> _Work instruction_
Pick out the lines below that include the string "uses".
[[ Information, beginning ]]
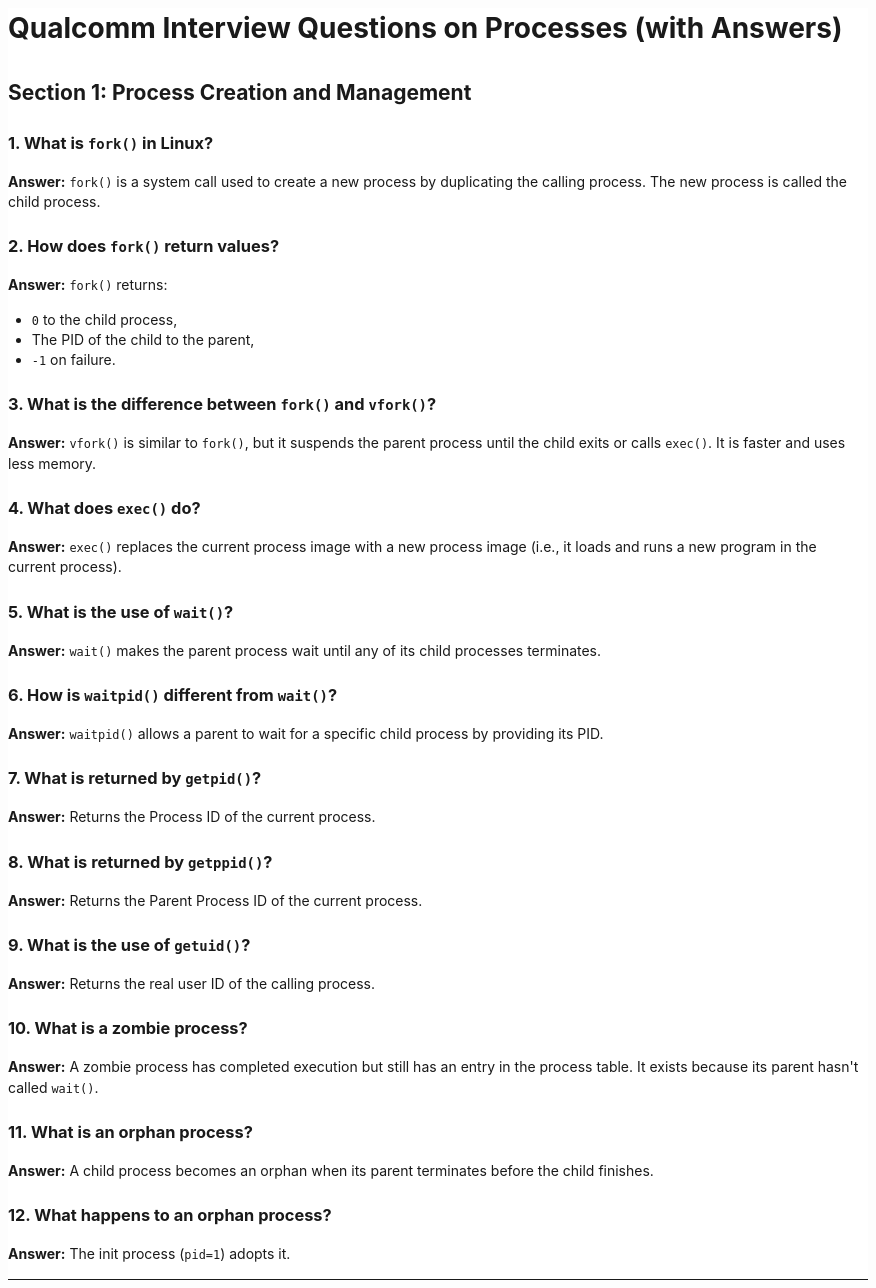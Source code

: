# Qualcomm Interview Questions on Processes (with Answers)

## Section 1: Process Creation and Management

### 1. What is `fork()` in Linux?
**Answer:** `fork()` is a system call used to create a new process by duplicating the calling process. The new process is called the child process.

### 2. How does `fork()` return values?
**Answer:** `fork()` returns:
- `0` to the child process,
- The PID of the child to the parent,
- `-1` on failure.

### 3. What is the difference between `fork()` and `vfork()`?
**Answer:** `vfork()` is similar to `fork()`, but it suspends the parent process until the child exits or calls `exec()`. It is faster and uses less memory.

### 4. What does `exec()` do?
**Answer:** `exec()` replaces the current process image with a new process image (i.e., it loads and runs a new program in the current process).

### 5. What is the use of `wait()`?
**Answer:** `wait()` makes the parent process wait until any of its child processes terminates.

### 6. How is `waitpid()` different from `wait()`?
**Answer:** `waitpid()` allows a parent to wait for a specific child process by providing its PID.

### 7. What is returned by `getpid()`?
**Answer:** Returns the Process ID of the current process.

### 8. What is returned by `getppid()`?
**Answer:** Returns the Parent Process ID of the current process.

### 9. What is the use of `getuid()`?
**Answer:** Returns the real user ID of the calling process.

### 10. What is a zombie process?
**Answer:** A zombie process has completed execution but still has an entry in the process table. It exists because its parent hasn't called `wait()`.

### 11. What is an orphan process?
**Answer:** A child process becomes an orphan when its parent terminates before the child finishes.

### 12. What happens to an orphan process?
**Answer:** The init process (`pid=1`) adopts it.

---
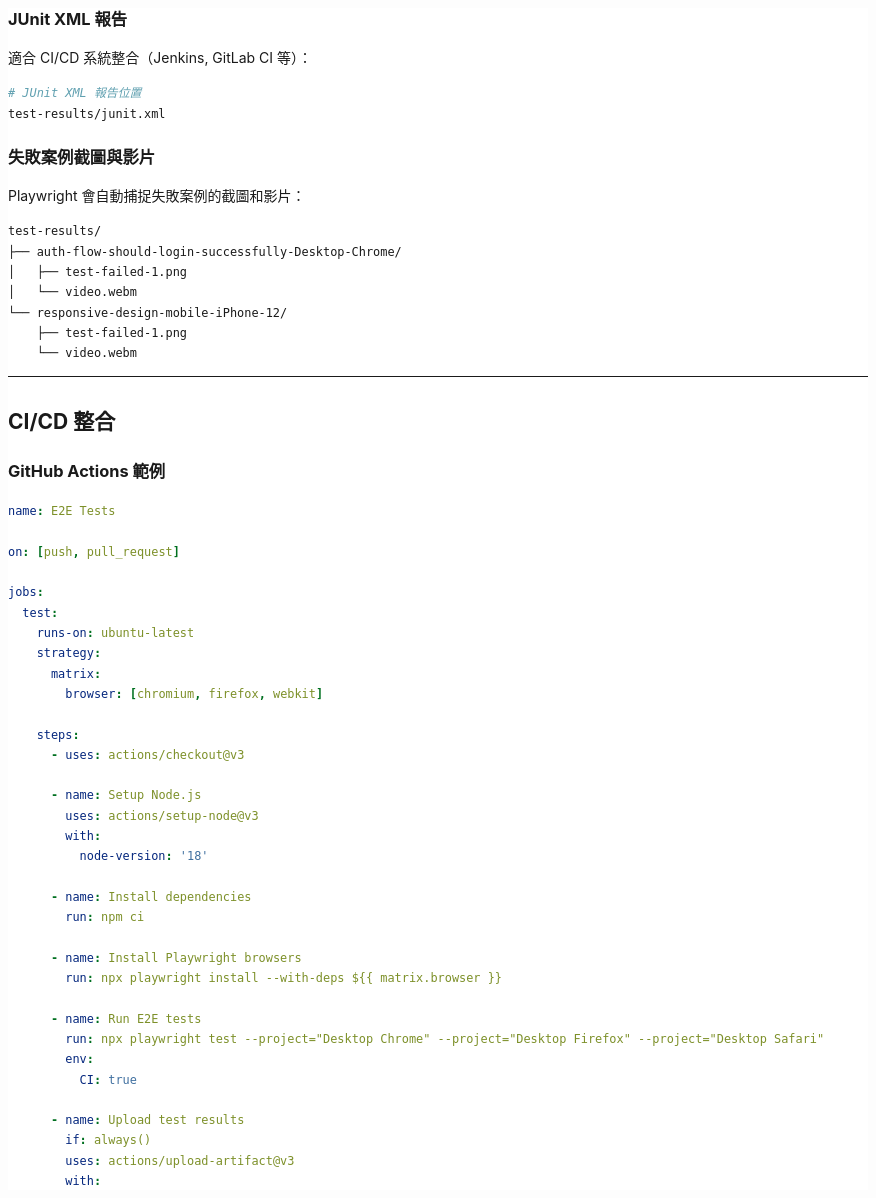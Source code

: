 ### JUnit XML 報告

適合 CI/CD 系統整合（Jenkins, GitLab CI 等）：

```bash
# JUnit XML 報告位置
test-results/junit.xml
```

### 失敗案例截圖與影片

Playwright 會自動捕捉失敗案例的截圖和影片：

```
test-results/
├── auth-flow-should-login-successfully-Desktop-Chrome/
│   ├── test-failed-1.png
│   └── video.webm
└── responsive-design-mobile-iPhone-12/
    ├── test-failed-1.png
    └── video.webm
```

---

## CI/CD 整合

### GitHub Actions 範例

```yaml
name: E2E Tests

on: [push, pull_request]

jobs:
  test:
    runs-on: ubuntu-latest
    strategy:
      matrix:
        browser: [chromium, firefox, webkit]

    steps:
      - uses: actions/checkout@v3

      - name: Setup Node.js
        uses: actions/setup-node@v3
        with:
          node-version: '18'

      - name: Install dependencies
        run: npm ci

      - name: Install Playwright browsers
        run: npx playwright install --with-deps ${{ matrix.browser }}

      - name: Run E2E tests
        run: npx playwright test --project="Desktop Chrome" --project="Desktop Firefox" --project="Desktop Safari"
        env:
          CI: true

      - name: Upload test results
        if: always()
        uses: actions/upload-artifact@v3
        with:
```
[[ Information, end ]]
> _Output of the exercise_
**Answer:** `vfork()` is similar to `fork()`, but it suspends the parent process until the child exits or calls `exec()`. It is faster and uses less memory.
      - uses: actions/checkout@v3
        uses: actions/setup-node@v3
        uses: actions/upload-artifact@v3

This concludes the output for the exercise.